The detail, sense of setting and rapid movement of both emotions and motorcycles pull the reader in for a fast ride and flaming adventure as the McDonalds’ romance unfolds but is cut short as she is brutally attacked and dies. From the Mojave Desert to small taverns in small towns, Thunder Road is fueled by massive macho doses of testosterone and more bullets fired and bad bikers killed than most volumes of 250 pages or so can hold.
Blood and bitterness are strewn everywhere as our Rambo-like hero weeds out his wife’s killers. Along the way there are vivid flashbacks, about Sharon, his Marine basic training and time spent fighting drug lords and kidnappers and losing Marine buddies in Colombia.
Travel on Thunder Road expose much pain, and even gets some volunteer law enforcement aid for McDonald’s vengeful spree.
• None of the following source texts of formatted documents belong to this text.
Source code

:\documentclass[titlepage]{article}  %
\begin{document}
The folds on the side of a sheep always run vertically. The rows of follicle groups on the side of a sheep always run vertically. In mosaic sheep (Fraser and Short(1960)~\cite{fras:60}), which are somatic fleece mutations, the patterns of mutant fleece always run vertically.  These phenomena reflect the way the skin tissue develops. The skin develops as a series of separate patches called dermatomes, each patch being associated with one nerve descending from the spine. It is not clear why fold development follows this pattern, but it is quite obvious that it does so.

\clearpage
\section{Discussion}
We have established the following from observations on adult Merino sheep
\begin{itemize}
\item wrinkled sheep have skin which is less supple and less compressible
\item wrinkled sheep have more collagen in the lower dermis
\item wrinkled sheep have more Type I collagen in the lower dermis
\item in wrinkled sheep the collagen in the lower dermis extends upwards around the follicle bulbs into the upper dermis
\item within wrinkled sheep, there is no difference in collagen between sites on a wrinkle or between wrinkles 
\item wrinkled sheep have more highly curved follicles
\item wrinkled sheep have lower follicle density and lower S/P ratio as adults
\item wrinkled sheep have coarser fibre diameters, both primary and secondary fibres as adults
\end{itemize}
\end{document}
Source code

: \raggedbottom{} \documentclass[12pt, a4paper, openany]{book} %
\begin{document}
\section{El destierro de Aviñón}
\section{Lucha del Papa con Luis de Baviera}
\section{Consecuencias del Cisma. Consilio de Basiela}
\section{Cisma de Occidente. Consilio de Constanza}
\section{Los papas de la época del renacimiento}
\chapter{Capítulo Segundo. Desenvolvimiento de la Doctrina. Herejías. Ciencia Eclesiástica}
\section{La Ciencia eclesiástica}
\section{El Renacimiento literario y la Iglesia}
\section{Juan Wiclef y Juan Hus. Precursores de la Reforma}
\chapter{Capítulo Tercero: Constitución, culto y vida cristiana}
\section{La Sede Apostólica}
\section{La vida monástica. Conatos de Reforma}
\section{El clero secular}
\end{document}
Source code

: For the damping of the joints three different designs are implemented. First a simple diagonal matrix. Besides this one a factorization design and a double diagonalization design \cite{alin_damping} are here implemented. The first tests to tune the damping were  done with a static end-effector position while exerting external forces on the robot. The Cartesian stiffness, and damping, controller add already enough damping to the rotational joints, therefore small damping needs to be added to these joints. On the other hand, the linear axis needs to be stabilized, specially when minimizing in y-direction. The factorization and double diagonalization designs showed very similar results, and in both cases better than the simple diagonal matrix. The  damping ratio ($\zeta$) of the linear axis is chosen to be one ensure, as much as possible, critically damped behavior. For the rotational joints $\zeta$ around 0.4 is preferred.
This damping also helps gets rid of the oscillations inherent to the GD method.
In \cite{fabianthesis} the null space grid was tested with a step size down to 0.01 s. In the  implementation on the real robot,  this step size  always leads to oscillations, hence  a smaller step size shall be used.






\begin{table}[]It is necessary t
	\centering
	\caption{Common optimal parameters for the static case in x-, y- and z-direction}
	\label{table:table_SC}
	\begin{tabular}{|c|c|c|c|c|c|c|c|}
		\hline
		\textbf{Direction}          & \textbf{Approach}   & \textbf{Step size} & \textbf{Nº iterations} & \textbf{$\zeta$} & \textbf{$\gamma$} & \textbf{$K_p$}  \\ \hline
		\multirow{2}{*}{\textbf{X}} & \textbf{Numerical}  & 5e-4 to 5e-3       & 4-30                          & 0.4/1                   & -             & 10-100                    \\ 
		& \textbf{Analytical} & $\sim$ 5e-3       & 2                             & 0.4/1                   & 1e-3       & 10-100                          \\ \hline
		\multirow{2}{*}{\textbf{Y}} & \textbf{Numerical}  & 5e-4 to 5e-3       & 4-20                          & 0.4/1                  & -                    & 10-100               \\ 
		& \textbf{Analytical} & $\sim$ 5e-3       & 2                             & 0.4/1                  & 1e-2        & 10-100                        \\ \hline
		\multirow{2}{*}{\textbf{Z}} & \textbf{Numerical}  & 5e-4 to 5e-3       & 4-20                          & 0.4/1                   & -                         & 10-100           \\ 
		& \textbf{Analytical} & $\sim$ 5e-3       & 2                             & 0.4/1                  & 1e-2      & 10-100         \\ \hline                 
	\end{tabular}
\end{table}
At one point, as the journey nears its end, a friendly, family-centered, non-criminal and very confident group of riders known as the Green River Boys joins the ex-Marine’s crusade.
There are some touching and tender moments too when McDonald wrestles with ghosts from his past military years, or copes with memories of his brief life with his beloved Sharon. Even tough guys are not always what they seem or like outsiders to see.
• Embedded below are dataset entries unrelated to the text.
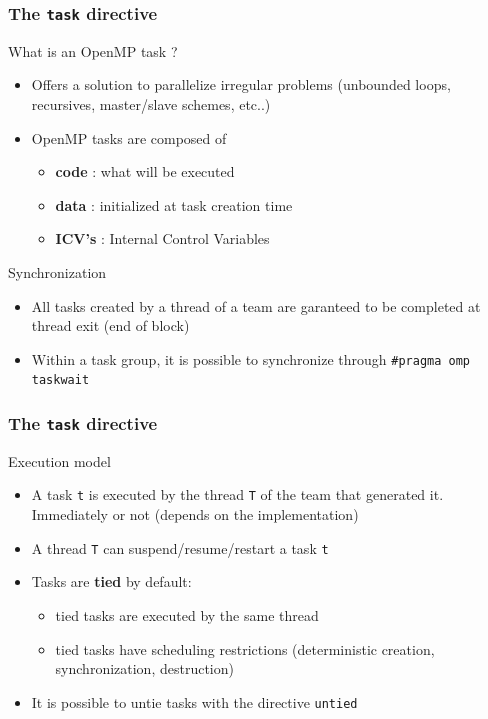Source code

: \begin{frame}[containsverbatim]
\frametitle{The \texttt{task} directive}

\begin{exampleblock}{What is an OpenMP task ?}
\begin{itemize}
\item{Offers a solution to parallelize irregular problems (unbounded loops, recursives, master/slave schemes, etc..)}
\item{OpenMP tasks are composed of
        \begin{itemize}
        \item{\textbf{code} : what will be executed}
        \item{\textbf{data} : initialized at task creation time }
        \item{\textbf{ICV's} : Internal Control Variables }
        \end{itemize}
}
\end{itemize}
\end{exampleblock}

\begin{exampleblock}{Synchronization}
\begin{itemize}
\item{All tasks created by a thread of a team are garanteed to be completed at
    thread exit (end of block)}
\item{Within a task group, it is possible to synchronize through \texttt{\#pragma
      omp taskwait}}
\end{itemize}
\end{exampleblock}
\end{frame}



\begin{frame}[containsverbatim]
\frametitle{The \texttt{task} directive}

\begin{exampleblock}{Execution model}
\begin{itemize}
\item{A task \texttt{t} is executed by the thread \texttt{T} of the team that generated it. Immediately or not (depends on the implementation)}
\item{A thread \texttt{T} can suspend/resume/restart a task \texttt{t}}
\item{Tasks are \textbf{tied} by default:
        \begin{itemize}
        \item{tied tasks are executed by the same thread}
        \item{tied tasks have scheduling restrictions (deterministic creation, synchronization, destruction)}
        \end{itemize}
}
\item{It is possible to untie tasks with the directive \texttt{untied}}
\end{itemize}
\end{exampleblock}


\end{frame}



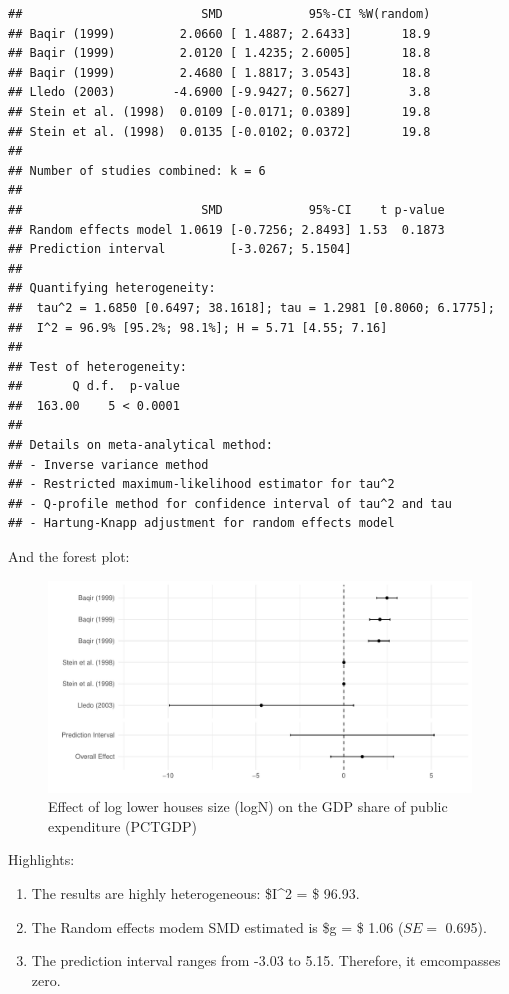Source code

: \documentclass[
]{article}
\providecommand{\tightlist}{%
  \setlength{\itemsep}{0pt}\setlength{\parskip}{0pt}}
\begin{document}
\begin{verbatim}
##                         SMD            95%-CI %W(random)
## Baqir (1999)         2.0660 [ 1.4887; 2.6433]       18.9
## Baqir (1999)         2.0120 [ 1.4235; 2.6005]       18.8
## Baqir (1999)         2.4680 [ 1.8817; 3.0543]       18.8
## Lledo (2003)        -4.6900 [-9.9427; 0.5627]        3.8
## Stein et al. (1998)  0.0109 [-0.0171; 0.0389]       19.8
## Stein et al. (1998)  0.0135 [-0.0102; 0.0372]       19.8
## 
## Number of studies combined: k = 6
## 
##                         SMD            95%-CI    t p-value
## Random effects model 1.0619 [-0.7256; 2.8493] 1.53  0.1873
## Prediction interval         [-3.0267; 5.1504]             
## 
## Quantifying heterogeneity:
##  tau^2 = 1.6850 [0.6497; 38.1618]; tau = 1.2981 [0.8060; 6.1775];
##  I^2 = 96.9% [95.2%; 98.1%]; H = 5.71 [4.55; 7.16]
## 
## Test of heterogeneity:
##       Q d.f.  p-value
##  163.00    5 < 0.0001
## 
## Details on meta-analytical method:
## - Inverse variance method
## - Restricted maximum-likelihood estimator for tau^2
## - Q-profile method for confidence interval of tau^2 and tau
## - Hartung-Knapp adjustment for random effects model
\end{verbatim}

And the forest plot:

\begin{figure}
\centering
\includegraphics{appendixV5_files/figure-latex/unnamed-chunk-39-1.pdf}
\caption{Effect of log lower houses size (logN) on the GDP share of
public expenditure (PCTGDP)}
\end{figure}

Highlights:

\begin{enumerate}
\def\labelenumi{\arabic{enumi}.}
\tightlist
\item
  The results are highly heterogeneous: \$I\^{}2 = \$ 96.93.
\item
  The Random effects modem SMD estimated is \$g = \$ 1.06 (\(SE =\)
  0.695).
\item
  The prediction interval ranges from -3.03 to 5.15. Therefore, it
  emcompasses zero.
\end{enumerate}
\end{document}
Author Donaghe dedicates the book to his brother Bill, who died in 2006 after a motorcycle crash. “My brother’s death punched a hole in my heart,” he says.
Under the unrelenting violence and shooting is a current of caring and persistence that should attract a variety of readers of various ages. This is not Donaghe’s first book, nor should it be his last.
Title - Thunder Road
Author: David Donaghe
Publisher: Black Rose Writing (Aug. 29, 2011)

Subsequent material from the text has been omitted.